La Guerre Civile en France (1/2)
"Le 4 septembre 1870, quand les ouvriers de Paris proclamèrent la république, qui fut presque instantanément acclamée d'un bout à l'autre de la France, sans une seule voix discordante, une cabale d'avocats en quête de places, avec Thiers pour homme d'État et Trochu pour général, s'empara de l'Hôtel de Ville.
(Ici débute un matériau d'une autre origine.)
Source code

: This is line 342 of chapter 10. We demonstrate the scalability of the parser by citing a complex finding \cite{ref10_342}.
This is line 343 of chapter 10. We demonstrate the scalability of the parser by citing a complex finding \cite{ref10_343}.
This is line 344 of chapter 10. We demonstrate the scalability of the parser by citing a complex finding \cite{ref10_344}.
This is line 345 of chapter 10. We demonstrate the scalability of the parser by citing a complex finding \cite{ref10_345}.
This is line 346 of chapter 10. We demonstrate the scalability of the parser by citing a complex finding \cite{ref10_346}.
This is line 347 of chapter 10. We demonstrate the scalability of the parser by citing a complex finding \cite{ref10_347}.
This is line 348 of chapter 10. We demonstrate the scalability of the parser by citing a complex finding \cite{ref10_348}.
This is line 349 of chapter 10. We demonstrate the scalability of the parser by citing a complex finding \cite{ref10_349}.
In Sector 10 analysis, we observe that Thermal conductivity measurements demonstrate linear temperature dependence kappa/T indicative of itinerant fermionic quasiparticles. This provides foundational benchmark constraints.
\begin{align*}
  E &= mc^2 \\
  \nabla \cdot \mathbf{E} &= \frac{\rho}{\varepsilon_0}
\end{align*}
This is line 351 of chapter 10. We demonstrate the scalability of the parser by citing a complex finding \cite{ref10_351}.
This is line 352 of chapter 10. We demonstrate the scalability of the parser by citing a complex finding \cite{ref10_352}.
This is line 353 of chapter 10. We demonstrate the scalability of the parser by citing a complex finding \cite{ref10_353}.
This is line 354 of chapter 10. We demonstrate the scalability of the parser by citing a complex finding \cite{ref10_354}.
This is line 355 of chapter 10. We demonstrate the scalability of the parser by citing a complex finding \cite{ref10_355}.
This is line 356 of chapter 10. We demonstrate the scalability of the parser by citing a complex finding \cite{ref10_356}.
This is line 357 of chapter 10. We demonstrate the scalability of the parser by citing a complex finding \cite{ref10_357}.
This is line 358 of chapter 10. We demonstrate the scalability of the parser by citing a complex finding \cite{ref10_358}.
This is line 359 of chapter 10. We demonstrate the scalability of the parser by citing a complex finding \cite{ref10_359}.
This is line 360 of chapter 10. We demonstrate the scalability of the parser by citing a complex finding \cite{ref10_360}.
Ces gens étaient alors imbus d'une foi si fanatique dans la mission dévolue à Paris de représenter la France à toutes les époques de crise historique que, pour légitimer leurs titres usurpés au gouvernement de la France, ils crurent suffisant de produire leurs mandats périmés de représentants de Paris.

Dans notre seconde Adresse sur la récente guerre, cinq jours après l'avènement de ces hommes, nous vous disions qui ils étaient. Toutefois, les véritables dirigeants de la classe ouvrière étant encore bouclés dans les prisons bonapartistes et les Prussiens déjà en marche sur la ville, Paris, pris à l'improviste, toléra cette prise du pouvoir, à la condition expresse qu'il ne serait exercé qu'aux seules fins de défense nationale. Cependant, comment défendre Paris sans armer sa classe ouvrière, sans l'organiser en une force effective et instruire ses rangs par la guerre elle-même? Mais Paris armé, c'était la révolution armée.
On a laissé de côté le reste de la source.